Like every year, the High Commission of India in London will observe Gandhi Jayanthi on October 2 at Tavistock Square, London WC1. The programme, beginning at 11am, will include paying tribute to Gandhi by placing bouquets at the Gandhi statue at Tavistock. It will be attended by Dr. Virander Paul, acting High Commissioner of India, Lord Mayor of Camden Councillor Heather Johnson and other dignitaries. The High Commission’s office will remain closed on Wednesday on account of Gandhi Jayanthi.
The Bharatiya Vidya Bhavan is holding an exhibition of artworks on the occasion of Gandhi Jayanti on October 1. Presented by charity organisation Wherever the Need, the free exhibition will feature artist Udayraj Gadnis’s paintings to celebrate Mahatma Gandhi. The exhibition programme will also include an inspirational talk by Professor Madan Pillutla on Gandhism and the art of negotiation.

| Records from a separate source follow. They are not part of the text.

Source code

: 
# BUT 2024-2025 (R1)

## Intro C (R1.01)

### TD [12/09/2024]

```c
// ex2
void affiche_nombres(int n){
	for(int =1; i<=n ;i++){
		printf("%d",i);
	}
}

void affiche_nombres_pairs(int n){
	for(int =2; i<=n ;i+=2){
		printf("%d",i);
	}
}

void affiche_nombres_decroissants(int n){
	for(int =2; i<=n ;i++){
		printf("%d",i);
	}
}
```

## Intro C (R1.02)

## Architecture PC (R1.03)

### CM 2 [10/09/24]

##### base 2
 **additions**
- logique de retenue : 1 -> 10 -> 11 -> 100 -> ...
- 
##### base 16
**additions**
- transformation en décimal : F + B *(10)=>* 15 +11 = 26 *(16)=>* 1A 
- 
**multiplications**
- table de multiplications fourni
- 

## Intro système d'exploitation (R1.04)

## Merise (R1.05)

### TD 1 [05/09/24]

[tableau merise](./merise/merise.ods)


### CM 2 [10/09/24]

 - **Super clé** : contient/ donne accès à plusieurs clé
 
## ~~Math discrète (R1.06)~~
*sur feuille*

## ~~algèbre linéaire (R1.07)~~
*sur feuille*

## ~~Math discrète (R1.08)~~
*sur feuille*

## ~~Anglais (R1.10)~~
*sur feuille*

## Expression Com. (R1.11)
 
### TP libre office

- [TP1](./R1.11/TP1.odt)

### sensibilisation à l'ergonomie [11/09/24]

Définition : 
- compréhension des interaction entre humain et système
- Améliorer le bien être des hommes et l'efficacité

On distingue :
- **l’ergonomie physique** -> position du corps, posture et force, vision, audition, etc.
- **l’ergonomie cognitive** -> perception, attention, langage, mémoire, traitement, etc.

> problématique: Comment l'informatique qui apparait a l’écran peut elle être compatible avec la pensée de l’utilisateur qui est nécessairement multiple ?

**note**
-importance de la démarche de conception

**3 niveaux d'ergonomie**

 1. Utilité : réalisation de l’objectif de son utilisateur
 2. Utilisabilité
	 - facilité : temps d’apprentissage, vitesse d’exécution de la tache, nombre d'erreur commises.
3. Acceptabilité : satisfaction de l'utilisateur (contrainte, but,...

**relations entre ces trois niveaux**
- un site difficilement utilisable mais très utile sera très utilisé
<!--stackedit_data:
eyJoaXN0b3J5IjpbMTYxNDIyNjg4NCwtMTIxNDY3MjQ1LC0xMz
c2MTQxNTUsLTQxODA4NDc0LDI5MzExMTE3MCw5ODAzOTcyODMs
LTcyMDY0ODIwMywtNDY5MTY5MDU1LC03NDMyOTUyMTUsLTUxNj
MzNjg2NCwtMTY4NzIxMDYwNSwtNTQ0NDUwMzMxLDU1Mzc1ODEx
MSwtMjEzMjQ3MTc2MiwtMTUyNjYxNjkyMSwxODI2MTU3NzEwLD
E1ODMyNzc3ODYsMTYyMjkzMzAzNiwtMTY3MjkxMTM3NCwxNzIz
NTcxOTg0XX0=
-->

Meanwhile, the Nehru Centre is hosting an evening playing the DVD of Jim Kenworth play “When Gandhi met Chaplin”.
Kenworth, a London-based playwright, wrote the play in 1931 about the unlikely meeting between two iconic figures of the twentieth century, Charlie Chaplin and Mahatma Gandhi.
The Nehru Centre’s Gandhi Janathy celebrations will include a playback of the play, performances of selected scenes and Q&A session with photographer and writer Prodeepta Das.
Gandhi Jayanthi is also celebrated as UN International Day of Non-Violence.
The Mahatma Gandhi Foundation UK will also pay its respects by holding an event in Harrow for UK Indians to celebrate Gandhi's legacy. The programme will include prayers, bhajans and tributes to Bapu. The organisation has extended the invitation to the High Commissioner of India, Mayors of Harrow and Brent, councilors, members of the House of Lords, members of the House of Commons and other dignitaries.
Indians in Edinburgh too will have an opportunity to pay their respects to Gandhi by attending the 2013 annual lecture on Gandhi Day organised by Edinburgh Interfaith Association.
The Wednesday evening event will feature a lecture by trustee of the Gandhi Foundation, George Paxton on the life of Gandhi, his influence outside India on other figures such as Martin Luther King, and the understanding of peace and non-violence post-Gandhi.
There will also be another lecture by Professor Dermot Killingley who will take a retrospective look at Gandhi’s influence on India, giving a brief outline of the Indian and European background to some of Gandhi’s key ideas and practices -- non-violence and satyagraha.